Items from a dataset
____

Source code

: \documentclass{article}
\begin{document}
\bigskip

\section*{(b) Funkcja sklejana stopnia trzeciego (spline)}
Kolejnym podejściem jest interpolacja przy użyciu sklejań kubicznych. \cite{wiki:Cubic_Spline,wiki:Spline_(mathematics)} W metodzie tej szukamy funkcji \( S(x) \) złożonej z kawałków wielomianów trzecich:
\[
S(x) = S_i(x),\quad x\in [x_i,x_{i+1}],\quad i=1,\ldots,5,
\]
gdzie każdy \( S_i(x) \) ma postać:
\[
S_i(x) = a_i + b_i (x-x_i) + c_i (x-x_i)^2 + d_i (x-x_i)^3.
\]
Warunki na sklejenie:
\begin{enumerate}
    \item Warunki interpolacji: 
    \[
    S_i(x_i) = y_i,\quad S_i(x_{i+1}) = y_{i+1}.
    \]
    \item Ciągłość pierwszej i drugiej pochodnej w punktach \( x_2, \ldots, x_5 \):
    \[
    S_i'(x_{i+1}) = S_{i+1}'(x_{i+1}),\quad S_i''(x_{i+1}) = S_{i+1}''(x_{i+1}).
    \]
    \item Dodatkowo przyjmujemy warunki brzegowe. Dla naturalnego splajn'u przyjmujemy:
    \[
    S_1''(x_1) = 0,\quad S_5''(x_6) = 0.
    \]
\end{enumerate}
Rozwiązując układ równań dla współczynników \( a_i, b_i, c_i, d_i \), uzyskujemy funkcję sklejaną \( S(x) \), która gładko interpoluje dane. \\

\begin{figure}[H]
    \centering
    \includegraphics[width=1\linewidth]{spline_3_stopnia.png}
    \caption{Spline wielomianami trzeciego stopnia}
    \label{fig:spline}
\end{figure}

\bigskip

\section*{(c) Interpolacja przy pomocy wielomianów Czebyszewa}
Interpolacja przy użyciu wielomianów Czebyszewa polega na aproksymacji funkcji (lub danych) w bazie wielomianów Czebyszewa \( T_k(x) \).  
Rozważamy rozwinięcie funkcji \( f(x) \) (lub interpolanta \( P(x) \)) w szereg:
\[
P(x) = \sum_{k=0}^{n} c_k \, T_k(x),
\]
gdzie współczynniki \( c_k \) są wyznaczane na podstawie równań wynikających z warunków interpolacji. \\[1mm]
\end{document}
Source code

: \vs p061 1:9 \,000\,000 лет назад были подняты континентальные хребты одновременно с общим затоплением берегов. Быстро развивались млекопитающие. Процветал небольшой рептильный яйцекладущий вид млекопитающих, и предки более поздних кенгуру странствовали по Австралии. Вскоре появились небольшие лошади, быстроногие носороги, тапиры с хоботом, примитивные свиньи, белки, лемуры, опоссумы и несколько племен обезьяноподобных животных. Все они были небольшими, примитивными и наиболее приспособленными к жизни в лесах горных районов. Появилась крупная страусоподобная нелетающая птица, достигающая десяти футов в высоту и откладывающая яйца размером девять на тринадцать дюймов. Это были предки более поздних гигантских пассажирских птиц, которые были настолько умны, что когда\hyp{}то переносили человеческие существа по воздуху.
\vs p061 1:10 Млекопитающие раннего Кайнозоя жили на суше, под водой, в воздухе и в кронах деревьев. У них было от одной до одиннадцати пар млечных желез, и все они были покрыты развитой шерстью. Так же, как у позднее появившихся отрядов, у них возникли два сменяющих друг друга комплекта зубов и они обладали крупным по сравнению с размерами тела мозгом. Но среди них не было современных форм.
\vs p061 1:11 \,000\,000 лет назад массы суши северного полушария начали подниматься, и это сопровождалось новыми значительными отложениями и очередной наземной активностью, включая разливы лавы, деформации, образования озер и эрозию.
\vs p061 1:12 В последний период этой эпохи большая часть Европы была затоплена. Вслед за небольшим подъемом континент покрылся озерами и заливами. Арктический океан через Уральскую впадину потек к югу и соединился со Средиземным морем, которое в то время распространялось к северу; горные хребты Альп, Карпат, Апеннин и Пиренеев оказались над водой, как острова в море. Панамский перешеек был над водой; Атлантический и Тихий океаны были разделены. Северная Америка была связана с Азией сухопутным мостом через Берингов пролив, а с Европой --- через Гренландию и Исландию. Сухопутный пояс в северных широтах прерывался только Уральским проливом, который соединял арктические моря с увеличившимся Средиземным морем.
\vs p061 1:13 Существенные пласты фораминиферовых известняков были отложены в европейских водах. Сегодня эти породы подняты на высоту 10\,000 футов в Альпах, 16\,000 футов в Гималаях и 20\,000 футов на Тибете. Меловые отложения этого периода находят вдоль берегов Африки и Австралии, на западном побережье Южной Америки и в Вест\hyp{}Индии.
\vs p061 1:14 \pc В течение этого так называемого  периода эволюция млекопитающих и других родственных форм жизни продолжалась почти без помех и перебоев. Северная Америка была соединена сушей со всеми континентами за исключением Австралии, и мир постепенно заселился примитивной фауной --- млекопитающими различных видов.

____

Assignment: Restate the records exactly. Leave nothing out.

Written solution:
Source code

: \documentclass{article}
\begin{document}
\bigskip

\section*{(b) Funkcja sklejana stopnia trzeciego (spline)}
Kolejnym podejściem jest interpolacja przy użyciu sklejań kubicznych. \cite{wiki:Cubic_Spline,wiki:Spline_(mathematics)} W metodzie tej szukamy funkcji \( S(x) \) złożonej z kawałków wielomianów trzecich:
\[
S(x) = S_i(x),\quad x\in [x_i,x_{i+1}],\quad i=1,\ldots,5,
\]
gdzie każdy \( S_i(x) \) ma postać:
\[
S_i(x) = a_i + b_i (x-x_i) + c_i (x-x_i)^2 + d_i (x-x_i)^3.
\]
Warunki na sklejenie:
\begin{enumerate}
    \item Warunki interpolacji: 
    \[
    S_i(x_i) = y_i,\quad S_i(x_{i+1}) = y_{i+1}.
    \]
    \item Ciągłość pierwszej i drugiej pochodnej w punktach \( x_2, \ldots, x_5 \):
    \[
    S_i'(x_{i+1}) = S_{i+1}'(x_{i+1}),\quad S_i''(x_{i+1}) = S_{i+1}''(x_{i+1}).
    \]
    \item Dodatkowo przyjmujemy warunki brzegowe. Dla naturalnego splajn'u przyjmujemy:
    \[
    S_1''(x_1) = 0,\quad S_5''(x_6) = 0.
    \]
\end{enumerate}
Rozwiązując układ równań dla współczynników \( a_i, b_i, c_i, d_i \), uzyskujemy funkcję sklejaną \( S(x) \), która gładko interpoluje dane. \\

\begin{figure}[H]
    \centering
    \includegraphics[width=1\linewidth]{spline_3_stopnia.png}
    \caption{Spline wielomianami trzeciego stopnia}
    \label{fig:spline}
\end{figure}

\bigskip

\section*{(c) Interpolacja przy pomocy wielomianów Czebyszewa}
Interpolacja przy użyciu wielomianów Czebyszewa polega na aproksymacji funkcji (lub danych) w bazie wielomianów Czebyszewa \( T_k(x) \).  
Rozważamy rozwinięcie funkcji \( f(x) \) (lub interpolanta \( P(x) \)) w szereg:
\[
P(x) = \sum_{k=0}^{n} c_k \, T_k(x),
\]
gdzie współczynniki \( c_k \) są wyznaczane na podstawie równań wynikających z warunków interpolacji. \\[1mm]
\end{document}
Source code

: \vs p061 1:9 \,000\,000 лет назад были подняты континентальные хребты одновременно с общим затоплением берегов. Быстро развивались млекопитающие. Процветал небольшой рептильный яйцекладущий вид млекопитающих, и предки более поздних кенгуру странствовали по Австралии. Вскоре появились небольшие лошади, быстроногие носороги, тапиры с хоботом, примитивные свиньи, белки, лемуры, опоссумы и несколько племен обезьяноподобных животных. Все они были небольшими, примитивными и наиболее приспособленными к жизни в лесах горных районов. Появилась крупная страусоподобная нелетающая птица, достигающая десяти футов в высоту и откладывающая яйца размером девять на тринадцать дюймов. Это были предки более поздних гигантских пассажирских птиц, которые были настолько умны, что когда\hyp{}то переносили человеческие существа по воздуху.
\vs p061 1:10 Млекопитающие раннего Кайнозоя жили на суше, под водой, в воздухе и в кронах деревьев. У них было от одной до одиннадцати пар млечных желез, и все они были покрыты развитой шерстью. Так же, как у позднее появившихся отрядов, у них возникли два сменяющих друг друга комплекта зубов и они обладали крупным по сравнению с размерами тела мозгом. Но среди них не было современных форм.
\vs p061 1:11 \,000\,000 лет назад массы суши северного полушария начали подниматься, и это сопровождалось новыми значительными отложениями и очередной наземной активностью, включая разливы лавы, деформации, образования озер и эрозию.
\vs p061 1:12 В последний период этой эпохи большая часть Европы была затоплена. Вслед за небольшим подъемом континент покрылся озерами и заливами. Арктический океан через Уральскую впадину потек к югу и соединился со Средиземным морем, которое в то время распространялось к северу; горные хребты Альп, Карпат, Апеннин и Пиренеев оказались над водой, как острова в море. Панамский перешеек был над водой; Атлантический и Тихий океаны были разделены. Северная Америка была связана с Азией сухопутным мостом через Берингов пролив, а с Европой --- через Гренландию и Исландию. Сухопутный пояс в северных широтах прерывался только Уральским проливом, который соединял арктические моря с увеличившимся Средиземным морем.
\vs p061 1:13 Существенные пласты фораминиферовых известняков были отложены в европейских водах. Сегодня эти породы подняты на высоту 10\,000 футов в Альпах, 16\,000 футов в Гималаях и 20\,000 футов на Тибете. Меловые отложения этого периода находят вдоль берегов Африки и Австралии, на западном побережье Южной Америки и в Вест\hyp{}Индии.
\vs p061 1:14 \pc В течение этого так называемого  периода эволюция млекопитающих и других родственных форм жизни продолжалась почти без помех и перебоев. Северная Америка была соединена сушей со всеми континентами за исключением Австралии, и мир постепенно заселился примитивной фауной --- млекопитающими различных видов.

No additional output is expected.